Изменить размер шрифта - +

Искусства он оставлял только для женщин: они должны были хорошо петь и музицировать, читать французские романы, говорить на различных языках. Мужчина должен сражаться – это его долг и обязанность, и именно войне и армии отдавал он первое место в своих поступках...

Нет, не могла она увлечь императора своими интересами и думала, что он, вероятно, прав, потому что действительно большую часть своей жизни занимался лишь шагистикой и муштровкой и, возможно, война научила его быть всегда наготове.

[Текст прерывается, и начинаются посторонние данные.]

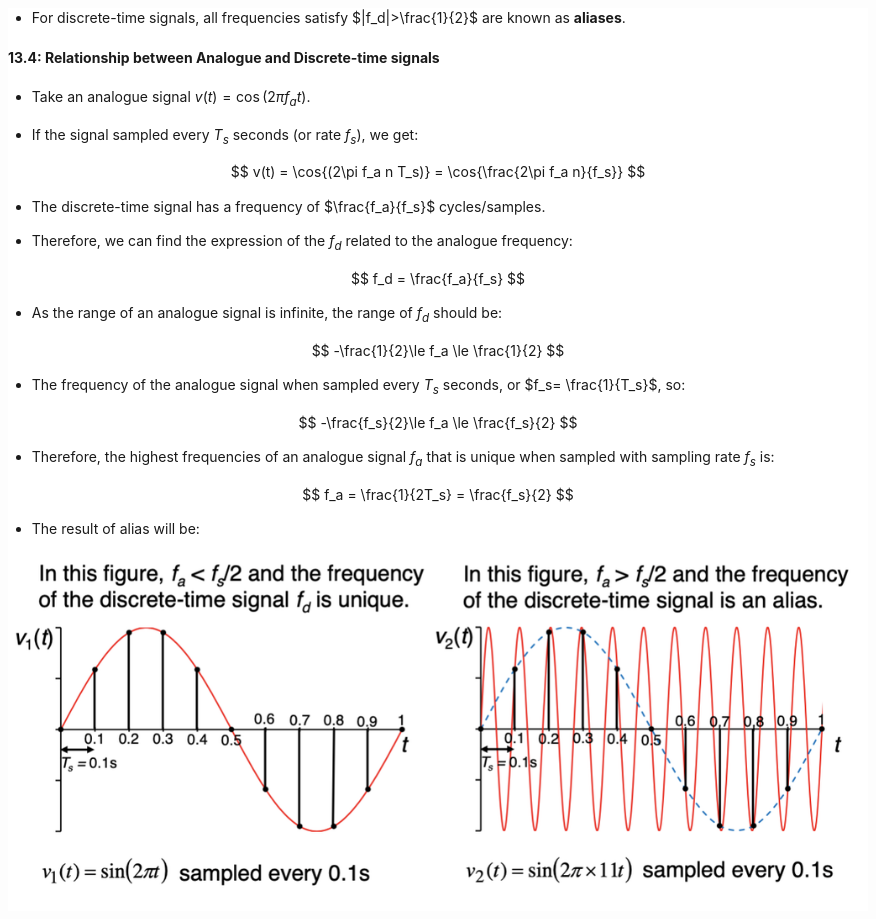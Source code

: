 - For discrete-time signals, all frequencies satisfy $|f_d|>\frac{1}{2}$ are known as **aliases**.

#### 13.4: Relationship between Analogue and Discrete-time signals 

- Take an analogue signal $v(t) = \cos{(2\pi f_a t)}$.

- If the signal sampled every $T_s$ seconds (or rate $f_s$), we get:

$$
v(t) = \cos{(2\pi f_a n T_s)} = \cos{\frac{2\pi f_a n}{f_s}}
$$

- The discrete-time signal has a frequency of $\frac{f_a}{f_s}$ cycles/samples. 

- Therefore, we can find the expression of the $f_d$ related to the analogue frequency:

$$
f_d = \frac{f_a}{f_s}
$$

- As the range of an analogue signal is infinite, the range of $f_d$ should be:

$$
-\frac{1}{2}\le f_a \le \frac{1}{2}
$$

- The frequency of the analogue signal when sampled every $T_s$ seconds, or $f_s= \frac{1}{T_s}$, so:

$$
-\frac{f_s}{2}\le f_a \le \frac{f_s}{2}
$$

- Therefore, the highest frequencies of an analogue signal $f_a$ that is unique when sampled with sampling rate $f_s$ is:

$$
f_a = \frac{1}{2T_s} = \frac{f_s}{2}
$$

- The result of alias will be:

![](image/2022-11-04-06-27-40.png)

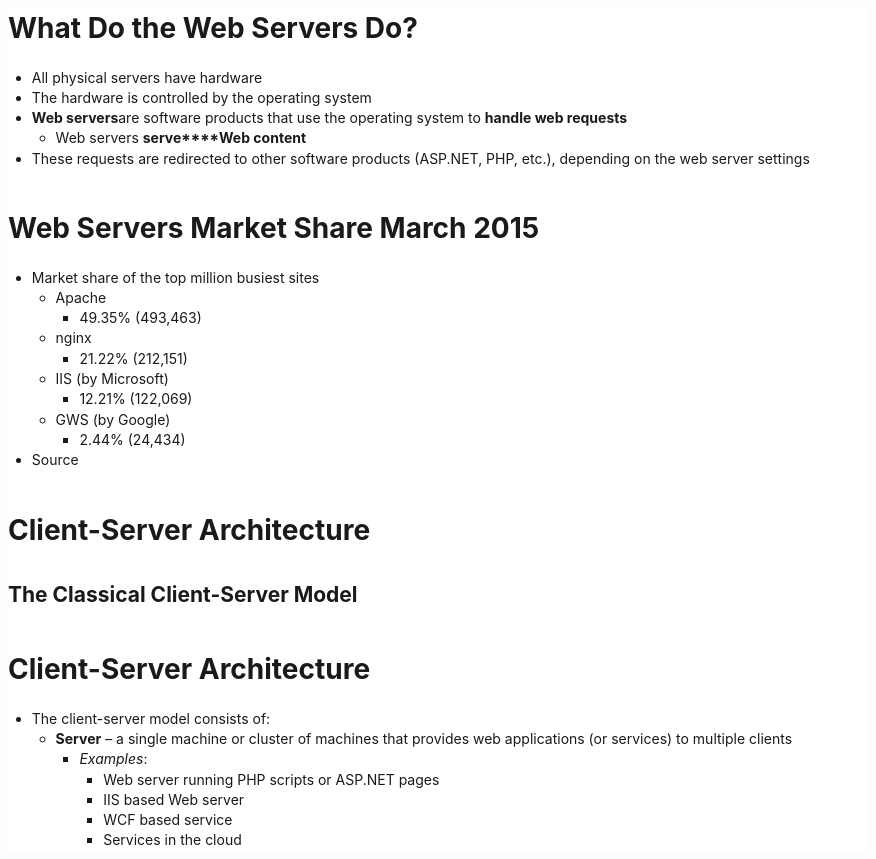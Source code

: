 






# What Do the Web Servers Do?
- All physical servers have hardware
- The hardware is controlled by the operating system
- **Web servers**are software products that use the operating  system to **handle web requests**
  - Web servers **serve****Web content**
- These requests are redirected to other software products (ASP.NET, PHP, etc.), depending on the web server settings



# Web Servers Market Share March 2015
- Market share of the top million busiest sites
  - Apache
    - 49.35%  (493,463)
  - nginx
    - 21.22% (212,151)
  - IIS (by Microsoft)
    - 12.21% (122,069)
  - GWS (by Google)
    - 2.44% (24,434)
- Source








# Client-Server Architecture
## The Classical Client-Server Model





# Client-Server Architecture
- The client-server model consists of:
  - **Server** – a single machine or cluster of machines that provides web applications (or services) to multiple clients
    - _Examples_:
      - Web server running PHP scripts or ASP.NET pages
      - IIS based Web server
      - WCF based service
      - Services in the cloud


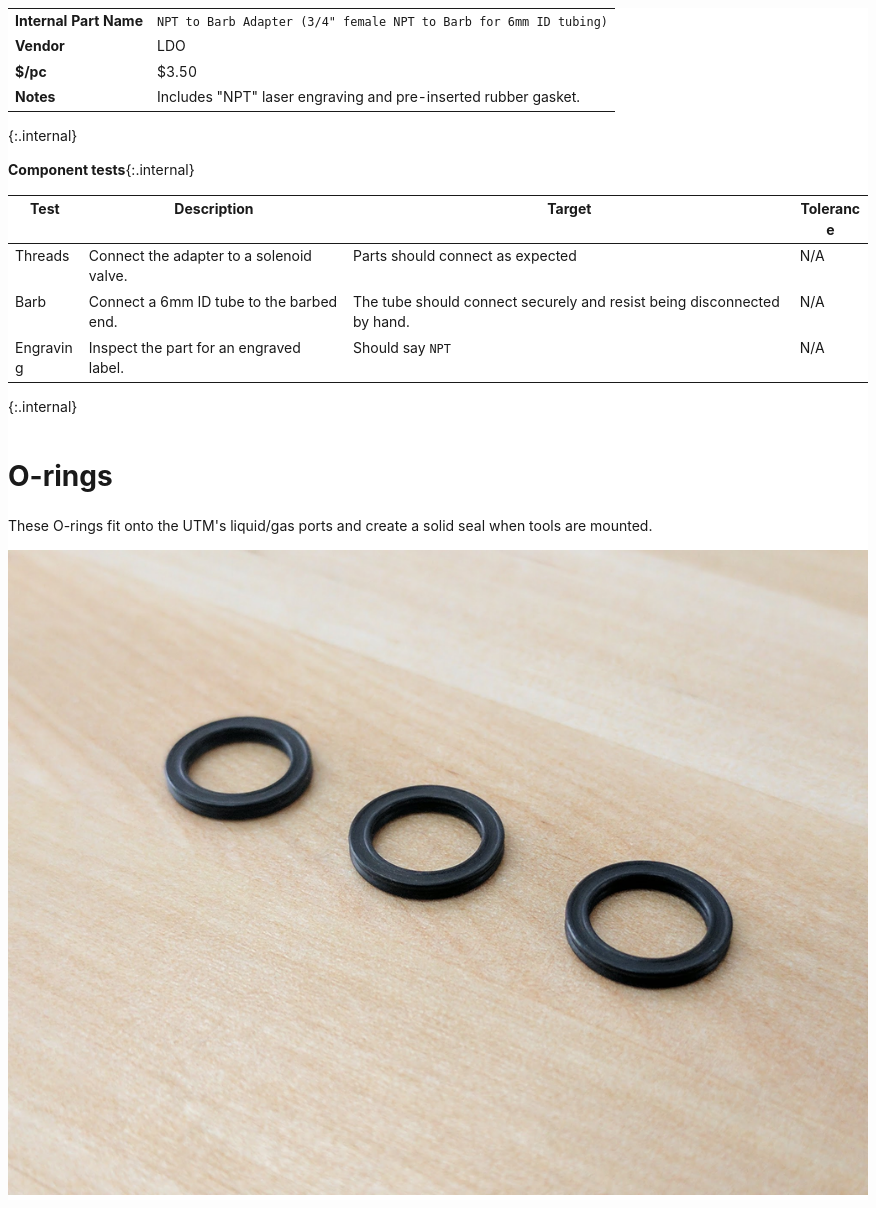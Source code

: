 |                              |                              |
|------------------------------|------------------------------|
|**Internal Part Name**        |`NPT to Barb Adapter (3/4" female NPT to Barb for 6mm ID tubing)`
|**Vendor**                    |LDO
|**$/pc**                      |$3.50
|**Notes**                     |Includes "NPT" laser engraving and pre-inserted rubber gasket.
{:.internal}

**Component tests**{:.internal}

|Test         |Description  |Target       |Tolerance    |
|-------------|-------------|-------------|-------------|
|Threads      |Connect the adapter to a solenoid valve.|Parts should connect as expected|N/A
|Barb         |Connect a 6mm ID tube to the barbed end.|The tube should connect securely and resist being disconnected by hand.|N/A
|Engraving    |Inspect the part for an engraved label.|Should say `NPT`|N/A
{:.internal}

# O-rings

These O-rings fit onto the UTM's liquid/gas ports and create a solid seal when tools are mounted.

![O-rings](_images/o-rings.jpg)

Но теперь он беспокоился не только об обороне России – вознесённый на самую вершину европейской власти, он решал за всех монархов.

Часто Елизавета с тоской думала – что за дело ей до того, что творится в Европе?

Но Александр с головой ушёл в деяния Священного союза, словно и не было России, а был лишь этот европейский синклит .

Дела Европы полностью поглотили Александра. Когда он вернулся с Венского конгресса, то поручил Новосильцеву, одному из своих прежних молодых друзей, разработать конституцию и положение об освобождении крестьян.

Он сам правил текст и наброски к конституции, названной им самим «Государственной уставной грамотой Российской империи». В ней предусматривалось введение двухпалатного парламента, создание местных представительных органов, провозглашалась свобода слова, печати, равенство всех граждан перед законом, неприкосновенность личности. Положение об освобождении крестьян тоже разрабатывалось, но в глубокой тайне, потому что императрица мать, как всегда, составляла сильную оппозицию намерениям сына.

Но решительным реформам помешала революция в Испании. Воинские части в Кадисе восстали, революция перекинулась в Мадрид, и сам король Фердинанд Четвёртый был вынужден согласиться на введение конституции.

Обеспокоенный Александр с глубоким прискорбием признал, что преобразования лишь тогда приносят пользу, когда идут сверху, от правительства, а не тогда, когда народ берёт это дело в свои руки.

Ещё большую тревогу вызвала в нём революция в Королевстве обеих Сицилий. И здесь Фердинанд Четвёртый был вынужден пойти на конституцию.

Австрийский император Франц, сильно растревоженный, пригласил Александра в Троппау на совещание по делам Священного союза.

Но по пути туда император заехал в Варшаву, где как раз проходил сейм. И тут он впервые почувствовал разочарование и возмущение: поляки не только не выражали признательность Александру, но и требовали всё новых и новых преобразований и свобод.

Самолюбие императора было ранено. Он ожидал благодарности и поклонения, вместо этого – требования и требования...

Правда, в Троппау он всё ещё выжидал. Он говорил, что надобно предпринять всё, чтобы сами восставшие отказались от своего восстания и покорились королям, и только если они откажутся, выступить военной силой.

И тут, в Троппау, получил Александр известие о бунте в Семёновском, самом любимом его полку.

Александр почуял, что пламя революции перекинулось уже в Россию. Тогда он больше не сомневался – в Неаполь и Испанию были направлены войска...

Протокол конференции в Троппау гласил, что государи Европы обязуются не признавать смену государственного строя, если она происходит не законным путём, сверху, от самого монарха, а путём бунта и насилия.

Александр и сам понял, что теперь Священный союз стал всего навсего полицейской мерой, развязывал властителям руки для подавления всяческих бунтов, но говорил при этом:

– Я люблю конституционные учреждения и думаю, что всякий порядочный человек должен их любить. Но можно ли их вводить у всех народов без различия? Не все народы в равной степени готовы к их принятию... Свобода и права, которыми может пользоваться просвещённая нация, нейдут к отсталым и невежественным народам...

Когда Елизавета услышала об этих словах Александра, она поняла, что со всеми реформами в России покончено и всё, о чём мечтал юный император, похоронено.